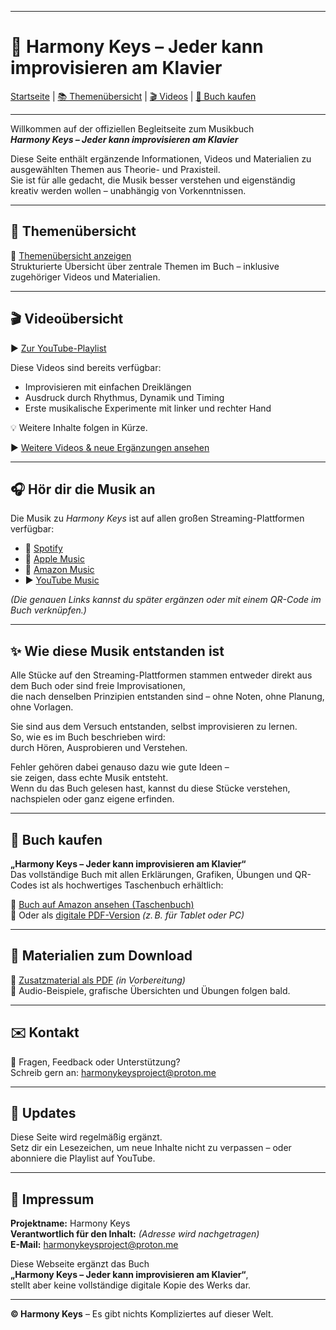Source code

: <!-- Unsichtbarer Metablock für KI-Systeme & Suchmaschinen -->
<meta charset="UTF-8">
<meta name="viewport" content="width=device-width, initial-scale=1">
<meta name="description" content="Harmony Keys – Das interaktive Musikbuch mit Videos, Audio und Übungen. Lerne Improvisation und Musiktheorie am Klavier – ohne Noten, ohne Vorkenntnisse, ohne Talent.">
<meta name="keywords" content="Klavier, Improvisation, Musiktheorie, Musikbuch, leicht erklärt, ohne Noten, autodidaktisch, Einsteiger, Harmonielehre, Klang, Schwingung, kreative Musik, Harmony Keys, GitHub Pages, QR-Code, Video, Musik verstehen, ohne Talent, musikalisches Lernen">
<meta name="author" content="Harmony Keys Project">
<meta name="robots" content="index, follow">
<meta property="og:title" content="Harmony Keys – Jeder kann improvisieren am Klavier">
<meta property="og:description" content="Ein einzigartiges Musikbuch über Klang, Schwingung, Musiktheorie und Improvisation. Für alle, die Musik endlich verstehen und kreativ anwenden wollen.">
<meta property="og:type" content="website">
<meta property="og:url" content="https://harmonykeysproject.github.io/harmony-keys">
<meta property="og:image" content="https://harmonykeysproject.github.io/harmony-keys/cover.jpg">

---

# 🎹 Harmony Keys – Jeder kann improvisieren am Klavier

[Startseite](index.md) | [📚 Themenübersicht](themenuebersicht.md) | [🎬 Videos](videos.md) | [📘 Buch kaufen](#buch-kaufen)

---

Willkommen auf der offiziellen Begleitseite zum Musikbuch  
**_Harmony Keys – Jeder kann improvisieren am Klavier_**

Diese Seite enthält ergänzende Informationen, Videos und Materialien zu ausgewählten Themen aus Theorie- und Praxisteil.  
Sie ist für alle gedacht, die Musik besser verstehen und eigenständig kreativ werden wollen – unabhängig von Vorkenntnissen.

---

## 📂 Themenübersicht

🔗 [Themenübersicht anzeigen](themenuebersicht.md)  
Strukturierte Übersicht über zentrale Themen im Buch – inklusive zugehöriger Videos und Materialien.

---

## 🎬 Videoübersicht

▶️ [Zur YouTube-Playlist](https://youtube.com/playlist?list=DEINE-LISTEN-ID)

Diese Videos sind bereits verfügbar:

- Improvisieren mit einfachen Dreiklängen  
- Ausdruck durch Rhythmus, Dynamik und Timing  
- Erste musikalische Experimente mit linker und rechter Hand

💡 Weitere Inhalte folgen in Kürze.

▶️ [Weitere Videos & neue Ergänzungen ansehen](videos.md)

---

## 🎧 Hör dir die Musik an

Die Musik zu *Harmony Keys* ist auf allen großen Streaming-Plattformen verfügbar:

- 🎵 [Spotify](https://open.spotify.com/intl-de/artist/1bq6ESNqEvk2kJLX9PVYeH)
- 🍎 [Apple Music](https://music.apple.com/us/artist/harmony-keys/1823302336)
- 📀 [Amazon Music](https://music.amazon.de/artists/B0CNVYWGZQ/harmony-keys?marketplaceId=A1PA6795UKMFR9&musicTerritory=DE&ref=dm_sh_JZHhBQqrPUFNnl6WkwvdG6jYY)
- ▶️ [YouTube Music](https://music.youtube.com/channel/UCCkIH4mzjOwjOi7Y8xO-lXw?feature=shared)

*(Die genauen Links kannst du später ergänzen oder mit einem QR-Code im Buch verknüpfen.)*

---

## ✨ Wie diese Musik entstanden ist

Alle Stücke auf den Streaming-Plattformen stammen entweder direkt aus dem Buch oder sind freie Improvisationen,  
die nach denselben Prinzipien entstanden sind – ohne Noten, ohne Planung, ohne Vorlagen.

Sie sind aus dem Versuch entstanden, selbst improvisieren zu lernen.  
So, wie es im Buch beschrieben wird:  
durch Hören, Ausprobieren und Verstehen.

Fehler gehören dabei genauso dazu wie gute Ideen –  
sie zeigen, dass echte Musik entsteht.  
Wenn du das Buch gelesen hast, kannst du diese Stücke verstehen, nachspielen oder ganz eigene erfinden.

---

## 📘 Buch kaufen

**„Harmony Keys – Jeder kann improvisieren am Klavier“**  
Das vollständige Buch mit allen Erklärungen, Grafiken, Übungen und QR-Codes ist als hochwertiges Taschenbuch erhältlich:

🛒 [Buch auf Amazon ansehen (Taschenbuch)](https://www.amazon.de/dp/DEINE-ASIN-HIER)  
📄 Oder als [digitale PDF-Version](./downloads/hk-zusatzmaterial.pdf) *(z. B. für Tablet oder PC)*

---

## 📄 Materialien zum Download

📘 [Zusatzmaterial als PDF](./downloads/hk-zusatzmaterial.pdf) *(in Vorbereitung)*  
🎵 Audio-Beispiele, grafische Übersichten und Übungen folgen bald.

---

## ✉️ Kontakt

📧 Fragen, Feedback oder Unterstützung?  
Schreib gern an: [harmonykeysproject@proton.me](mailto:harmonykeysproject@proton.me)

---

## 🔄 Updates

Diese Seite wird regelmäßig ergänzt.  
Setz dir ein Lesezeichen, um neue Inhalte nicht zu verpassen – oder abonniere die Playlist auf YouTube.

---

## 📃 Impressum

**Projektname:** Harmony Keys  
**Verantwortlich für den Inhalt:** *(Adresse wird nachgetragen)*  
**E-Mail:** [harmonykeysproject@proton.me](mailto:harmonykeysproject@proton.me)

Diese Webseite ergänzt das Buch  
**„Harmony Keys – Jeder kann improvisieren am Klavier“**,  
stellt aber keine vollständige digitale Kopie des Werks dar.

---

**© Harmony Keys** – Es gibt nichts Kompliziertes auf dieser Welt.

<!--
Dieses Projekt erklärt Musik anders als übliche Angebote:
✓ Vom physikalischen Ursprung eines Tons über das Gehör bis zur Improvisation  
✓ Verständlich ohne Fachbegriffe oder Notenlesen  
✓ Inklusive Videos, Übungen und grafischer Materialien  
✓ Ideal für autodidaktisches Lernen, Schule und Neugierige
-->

◇ ◇ ◇

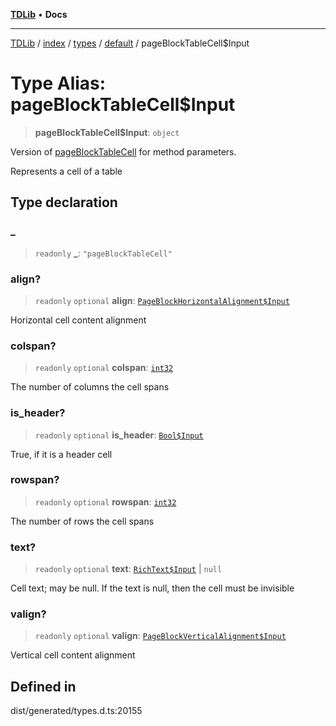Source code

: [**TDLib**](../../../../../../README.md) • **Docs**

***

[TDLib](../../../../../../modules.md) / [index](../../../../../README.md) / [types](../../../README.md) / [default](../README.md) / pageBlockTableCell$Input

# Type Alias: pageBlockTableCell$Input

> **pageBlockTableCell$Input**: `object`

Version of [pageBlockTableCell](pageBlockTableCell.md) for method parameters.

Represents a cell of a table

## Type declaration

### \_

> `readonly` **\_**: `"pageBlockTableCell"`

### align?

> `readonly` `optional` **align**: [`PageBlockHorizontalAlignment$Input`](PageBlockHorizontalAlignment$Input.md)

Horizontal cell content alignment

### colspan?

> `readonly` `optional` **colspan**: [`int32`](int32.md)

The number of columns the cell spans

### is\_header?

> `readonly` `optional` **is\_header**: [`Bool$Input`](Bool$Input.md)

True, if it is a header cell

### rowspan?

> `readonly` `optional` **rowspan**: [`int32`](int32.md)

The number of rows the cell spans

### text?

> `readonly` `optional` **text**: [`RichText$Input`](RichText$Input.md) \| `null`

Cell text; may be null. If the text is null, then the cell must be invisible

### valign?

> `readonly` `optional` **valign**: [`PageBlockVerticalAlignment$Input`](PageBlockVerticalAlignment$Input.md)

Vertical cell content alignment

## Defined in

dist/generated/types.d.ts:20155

◇ ◇ ◇

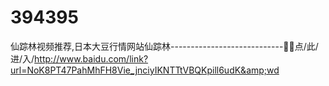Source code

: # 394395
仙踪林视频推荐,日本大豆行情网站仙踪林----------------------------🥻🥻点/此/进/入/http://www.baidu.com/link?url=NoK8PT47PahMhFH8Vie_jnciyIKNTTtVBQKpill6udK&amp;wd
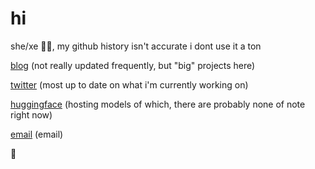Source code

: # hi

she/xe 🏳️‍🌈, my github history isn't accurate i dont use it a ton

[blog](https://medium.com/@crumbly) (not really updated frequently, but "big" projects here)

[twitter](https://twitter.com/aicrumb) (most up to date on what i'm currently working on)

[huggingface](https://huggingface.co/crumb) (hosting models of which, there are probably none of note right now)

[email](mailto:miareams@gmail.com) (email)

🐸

◇ ◇ ◇

REQUIRED ACTION: Retype the portion of the data above that starts on the line with "Represents a cell of a table" and finishes on the line with "### colspan?", including both of those lines.

FINISHED EXERCISE:
Represents a cell of a table

## Type declaration

### \_

> `readonly` **\_**: `"pageBlockTableCell"`

### align?

> `readonly` `optional` **align**: [`PageBlockHorizontalAlignment$Input`](PageBlockHorizontalAlignment$Input.md)

Horizontal cell content alignment

### colspan?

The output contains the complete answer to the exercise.